Лилла посмотрела на меня и тихо проговорила:

— Странные все-таки репутации создают людям! И тут же она добавила, без видимого перехода:

— У меня раскалывается голова, усыпите меня.

Я поднялся, снял с нее шляпу и стал дуть ей на голову, проводя после каждого дуновения рукой по ее волосам. Я делал это до тех пор, пока она не сказала:

— Я чувствую себя лучше, головная боль отступила. Тогда я сел перед ней и положил руки на ее лоб, говоря вполголоса, но достаточно повелительно:

— А теперь спите!

Через две минуты она уже спала безмятежным сном ребенка.

Интересная подробность! Ни моя спутница, ни я никогда до этого не были в Спа, ни она, ни я не знали названия станций; но вот, подъезжая к конечной станции, Лилла стала беспокойно шевелиться, что-то неразборчиво бормоча.

Я коснулся кончиком пальца ее губ и приказал:

— Говорите!

Без каких-либо усилий она произнесла:

— Мы прибываем, разбудите меня.

Я ее разбудил, и, в самом деле, через пять минут гудок паровоза известил, что мы прибываем на станцию.

Лилла чувствовала себя гораздо лучше.

Мы остановились в гостинице «Оранская» — лучшей в городе. Поскольку курортный сезон еще не кончился, гостиница была почти заполнена.

Оставались только две смежные комнаты; дверь между ними была загорожена с каждой стороны кроватью. С одной стороны безопасность путешественника обеспечивалась замком, с другой стороны — задвижкой.

Излишне говорить, что дверь открывалась со стороны, где был замок.
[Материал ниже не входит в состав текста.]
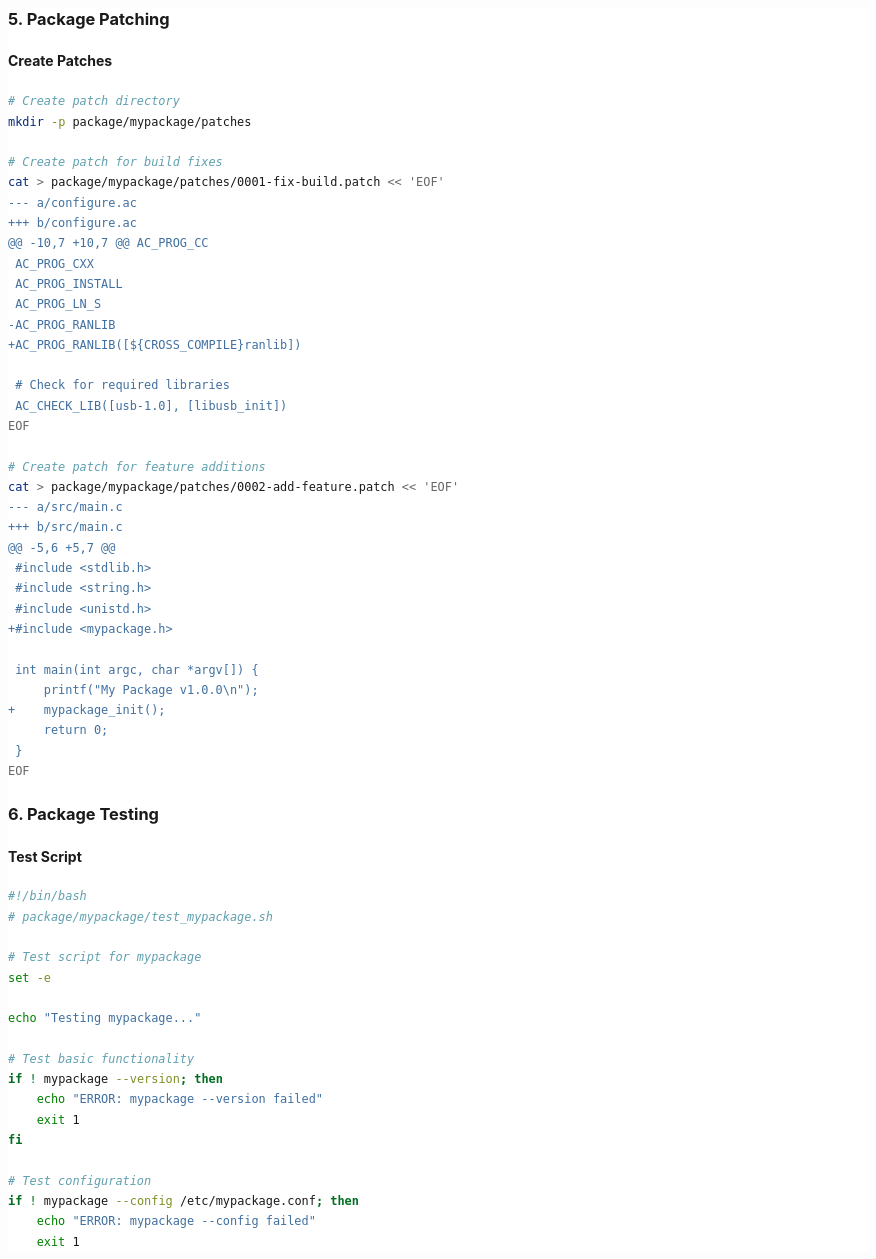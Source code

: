 ### 5. Package Patching

#### Create Patches

```bash
# Create patch directory
mkdir -p package/mypackage/patches

# Create patch for build fixes
cat > package/mypackage/patches/0001-fix-build.patch << 'EOF'
--- a/configure.ac
+++ b/configure.ac
@@ -10,7 +10,7 @@ AC_PROG_CC
 AC_PROG_CXX
 AC_PROG_INSTALL
 AC_PROG_LN_S
-AC_PROG_RANLIB
+AC_PROG_RANLIB([${CROSS_COMPILE}ranlib])

 # Check for required libraries
 AC_CHECK_LIB([usb-1.0], [libusb_init])
EOF

# Create patch for feature additions
cat > package/mypackage/patches/0002-add-feature.patch << 'EOF'
--- a/src/main.c
+++ b/src/main.c
@@ -5,6 +5,7 @@
 #include <stdlib.h>
 #include <string.h>
 #include <unistd.h>
+#include <mypackage.h>

 int main(int argc, char *argv[]) {
     printf("My Package v1.0.0\n");
+    mypackage_init();
     return 0;
 }
EOF
```

### 6. Package Testing

#### Test Script

```bash
#!/bin/bash
# package/mypackage/test_mypackage.sh

# Test script for mypackage
set -e

echo "Testing mypackage..."

# Test basic functionality
if ! mypackage --version; then
    echo "ERROR: mypackage --version failed"
    exit 1
fi

# Test configuration
if ! mypackage --config /etc/mypackage.conf; then
    echo "ERROR: mypackage --config failed"
    exit 1
```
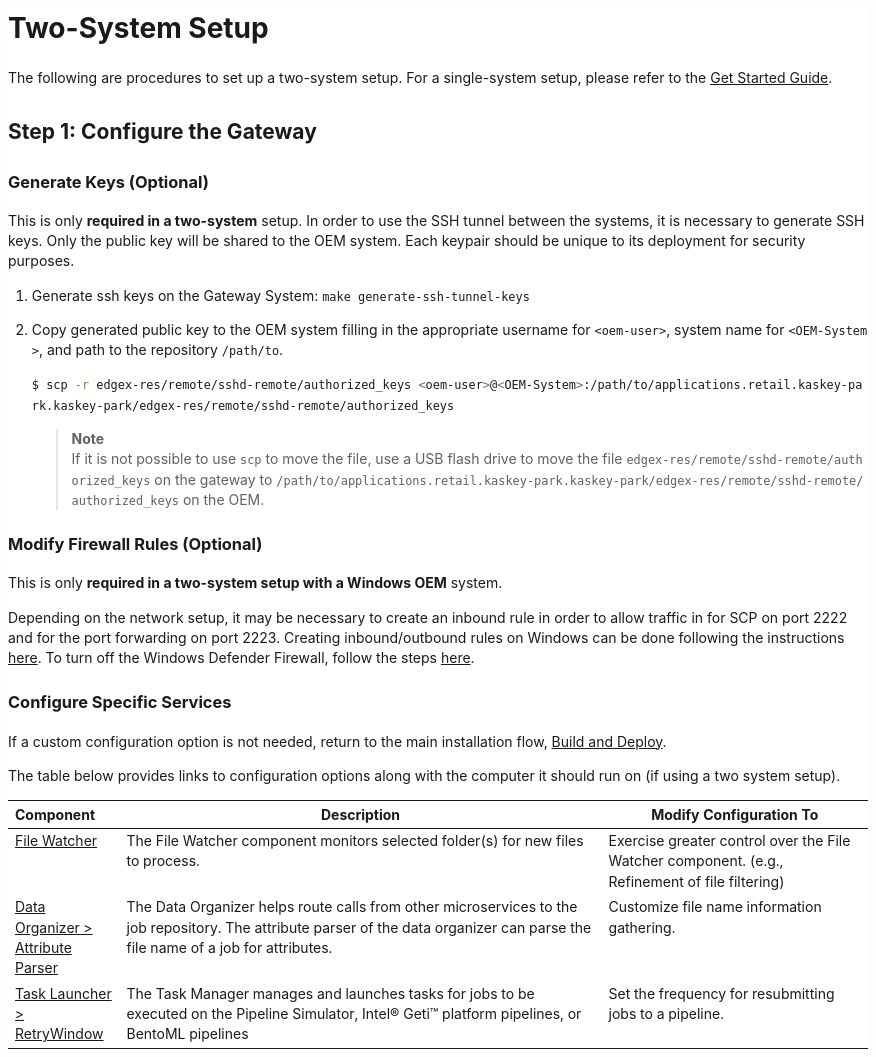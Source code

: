 # Two-System Setup

The following are procedures to set up a two-system setup. For a single-system setup, please refer to the [Get Started Guide](./Get-Started-Guide.md).

## Step 1: Configure the Gateway

### Generate Keys (Optional)

This is only **required in a two-system** setup. In order to use the SSH tunnel between the systems, it is necessary to generate SSH keys. 
Only the public key will be shared to the OEM system. Each keypair should be unique to its deployment for security purposes.

1. Generate ssh keys on the Gateway System: `make generate-ssh-tunnel-keys`
2. Copy generated public key to the OEM system filling in the appropriate username for `<oem-user>`, system name for `<OEM-System>`, and path to the repository `/path/to`.
    ```bash
    $ scp -r edgex-res/remote/sshd-remote/authorized_keys <oem-user>@<OEM-System>:/path/to/applications.retail.kaskey-park.kaskey-park/edgex-res/remote/sshd-remote/authorized_keys
    ```
   
   > **Note**  
   > If it is not possible to use `scp` to move the file, use a USB flash drive to move the file `edgex-res/remote/sshd-remote/authorized_keys` on the gateway to `/path/to/applications.retail.kaskey-park.kaskey-park/edgex-res/remote/sshd-remote/authorized_keys` on the OEM.

### Modify Firewall Rules (Optional)

This is only **required in a two-system setup with a Windows OEM** system.  

Depending on the network setup, it may be necessary to create an inbound rule in order to allow traffic in for SCP on port 2222 and for the port forwarding on port 2223.
Creating inbound/outbound rules on Windows can be done following the instructions [here](https://learn.microsoft.com/en-us/windows/security/operating-system-security/network-security/windows-firewall/best-practices-configuring).
To turn off the Windows Defender Firewall, follow the steps [here](https://support.microsoft.com/en-us/windows/turn-microsoft-defender-firewall-on-or-off-ec0844f7-aebd-0583-67fe-601ecf5d774f).

### Configure Specific Services

If a custom configuration option is not needed, return to the main installation flow, [Build and Deploy](#step-2-build-and-deploy-the-gateway-and-oem). 

The table below provides links to configuration options along with the computer it should run on (if using a two system setup). 

| Component                             | Description           | Modify Configuration To  | 
|:--------------------------------------|-----------------------|----------------------------|
| [File Watcher](../services/ms-file-watcher.md#configuration) | The File Watcher component monitors selected folder(s) for new files to process.  | Exercise greater control over the File Watcher component. (e.g., Refinement of file filtering)   | 
| [Data Organizer > Attribute Parser](../services/ms-data-organizer.md#attribute-parser) | The Data Organizer helps route calls from other microservices to the job repository. The attribute parser of the data organizer can parse the file name of a job for attributes.  | Customize file name information gathering.   |
| [Task Launcher > RetryWindow ](../services/as-task-launcher.md#configuration) | The Task Manager manages and launches tasks for jobs to be executed on the Pipeline Simulator, Intel® Geti™ platform pipelines, or BentoML pipelines  | Set the frequency for resubmitting jobs to a pipeline.    |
Я показал своей спутнице расположение комнат, затем пригласил хозяйку дома, чтобы та заверила Лиллу, что это сообщение между комнатами не ловушка, и предоставил своей спутнице право выбирать себе комнату.

Она выбрала комнату с задвижкой, лишь попросив меня переставить мою кровать от двери к стене, что я и поспешил сделать.

Было десять часов вечера; моя спутница выпила чашку молока и легла: голова у нее уже не болела, но теперь ее беспокоили боли в желудке.

Я основательно поужинал, достал из сумки том Мишле, лег и стал читать.

Через час, едва лишь закончив читать и потушив свечу, я услышал тихий стук в дверь смежной комнаты.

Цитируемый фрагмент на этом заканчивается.